**Provided material:**
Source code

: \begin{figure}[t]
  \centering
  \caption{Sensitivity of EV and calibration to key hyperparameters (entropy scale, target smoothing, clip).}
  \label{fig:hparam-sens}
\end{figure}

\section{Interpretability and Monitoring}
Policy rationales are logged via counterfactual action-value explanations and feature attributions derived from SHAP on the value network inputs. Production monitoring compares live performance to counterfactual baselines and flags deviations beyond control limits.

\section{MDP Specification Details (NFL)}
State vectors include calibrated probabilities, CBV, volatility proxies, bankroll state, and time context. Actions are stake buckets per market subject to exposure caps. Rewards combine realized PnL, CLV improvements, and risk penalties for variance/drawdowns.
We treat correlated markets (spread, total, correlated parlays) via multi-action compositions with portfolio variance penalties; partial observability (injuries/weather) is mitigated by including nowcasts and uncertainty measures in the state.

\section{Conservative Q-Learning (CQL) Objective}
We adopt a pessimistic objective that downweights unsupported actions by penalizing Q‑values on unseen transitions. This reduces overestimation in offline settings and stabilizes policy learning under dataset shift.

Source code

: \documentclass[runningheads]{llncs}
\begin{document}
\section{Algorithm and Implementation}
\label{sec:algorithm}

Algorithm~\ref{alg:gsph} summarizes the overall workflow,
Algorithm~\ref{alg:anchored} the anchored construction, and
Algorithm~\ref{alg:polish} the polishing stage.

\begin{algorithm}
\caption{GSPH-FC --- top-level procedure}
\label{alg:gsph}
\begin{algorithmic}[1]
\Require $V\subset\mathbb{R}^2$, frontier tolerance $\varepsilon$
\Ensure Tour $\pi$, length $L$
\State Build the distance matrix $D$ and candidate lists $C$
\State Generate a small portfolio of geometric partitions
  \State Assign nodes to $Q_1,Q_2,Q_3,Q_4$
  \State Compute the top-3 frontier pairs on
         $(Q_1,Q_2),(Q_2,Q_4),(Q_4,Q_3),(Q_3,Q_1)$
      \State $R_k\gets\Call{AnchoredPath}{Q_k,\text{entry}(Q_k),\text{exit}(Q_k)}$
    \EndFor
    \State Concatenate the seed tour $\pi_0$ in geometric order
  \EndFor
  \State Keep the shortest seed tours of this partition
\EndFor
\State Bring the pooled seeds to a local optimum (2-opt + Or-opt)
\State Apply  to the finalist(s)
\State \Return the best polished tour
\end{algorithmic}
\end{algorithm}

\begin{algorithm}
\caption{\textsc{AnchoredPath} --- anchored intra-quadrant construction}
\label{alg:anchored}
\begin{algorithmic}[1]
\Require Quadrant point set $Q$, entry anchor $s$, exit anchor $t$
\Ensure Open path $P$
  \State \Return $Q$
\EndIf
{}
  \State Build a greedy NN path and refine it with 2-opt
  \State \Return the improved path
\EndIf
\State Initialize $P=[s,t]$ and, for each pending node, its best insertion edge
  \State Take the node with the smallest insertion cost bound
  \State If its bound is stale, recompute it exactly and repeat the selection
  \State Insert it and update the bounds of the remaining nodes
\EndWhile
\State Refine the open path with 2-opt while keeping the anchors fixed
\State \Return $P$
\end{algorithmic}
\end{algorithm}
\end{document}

**Exercise brief:**
Each line of the data is to be transcribed exactly.

**Output of the task:**
Source code

: \begin{figure}[t]
  \centering
  \caption{Sensitivity of EV and calibration to key hyperparameters (entropy scale, target smoothing, clip).}
  \label{fig:hparam-sens}
\end{figure}

\section{Interpretability and Monitoring}
Policy rationales are logged via counterfactual action-value explanations and feature attributions derived from SHAP on the value network inputs. Production monitoring compares live performance to counterfactual baselines and flags deviations beyond control limits.

\section{MDP Specification Details (NFL)}
State vectors include calibrated probabilities, CBV, volatility proxies, bankroll state, and time context. Actions are stake buckets per market subject to exposure caps. Rewards combine realized PnL, CLV improvements, and risk penalties for variance/drawdowns.
We treat correlated markets (spread, total, correlated parlays) via multi-action compositions with portfolio variance penalties; partial observability (injuries/weather) is mitigated by including nowcasts and uncertainty measures in the state.

\section{Conservative Q-Learning (CQL) Objective}
We adopt a pessimistic objective that downweights unsupported actions by penalizing Q‑values on unseen transitions. This reduces overestimation in offline settings and stabilizes policy learning under dataset shift.

Source code

: \documentclass[runningheads]{llncs}
\begin{document}
\section{Algorithm and Implementation}
\label{sec:algorithm}

Algorithm~\ref{alg:gsph} summarizes the overall workflow,
Algorithm~\ref{alg:anchored} the anchored construction, and
Algorithm~\ref{alg:polish} the polishing stage.

\begin{algorithm}
\caption{GSPH-FC --- top-level procedure}
\label{alg:gsph}
\begin{algorithmic}[1]
\Require $V\subset\mathbb{R}^2$, frontier tolerance $\varepsilon$
\Ensure Tour $\pi$, length $L$
\State Build the distance matrix $D$ and candidate lists $C$
\State Generate a small portfolio of geometric partitions
  \State Assign nodes to $Q_1,Q_2,Q_3,Q_4$
  \State Compute the top-3 frontier pairs on
         $(Q_1,Q_2),(Q_2,Q_4),(Q_4,Q_3),(Q_3,Q_1)$
      \State $R_k\gets\Call{AnchoredPath}{Q_k,\text{entry}(Q_k),\text{exit}(Q_k)}$
    \EndFor
    \State Concatenate the seed tour $\pi_0$ in geometric order
  \EndFor
  \State Keep the shortest seed tours of this partition
\EndFor
\State Bring the pooled seeds to a local optimum (2-opt + Or-opt)
\State Apply  to the finalist(s)
\State \Return the best polished tour
\end{algorithmic}
\end{algorithm}

\begin{algorithm}
\caption{\textsc{AnchoredPath} --- anchored intra-quadrant construction}
\label{alg:anchored}
\begin{algorithmic}[1]
\Require Quadrant point set $Q$, entry anchor $s$, exit anchor $t$
\Ensure Open path $P$
  \State \Return $Q$
\EndIf
{}
  \State Build a greedy NN path and refine it with 2-opt
  \State \Return the improved path
\EndIf
\State Initialize $P=[s,t]$ and, for each pending node, its best insertion edge
  \State Take the node with the smallest insertion cost bound
  \State If its bound is stale, recompute it exactly and repeat the selection
  \State Insert it and update the bounds of the remaining nodes
\EndWhile
\State Refine the open path with 2-opt while keeping the anchors fixed
\State \Return $P$
\end{algorithmic}
\end{algorithm}
\end{document}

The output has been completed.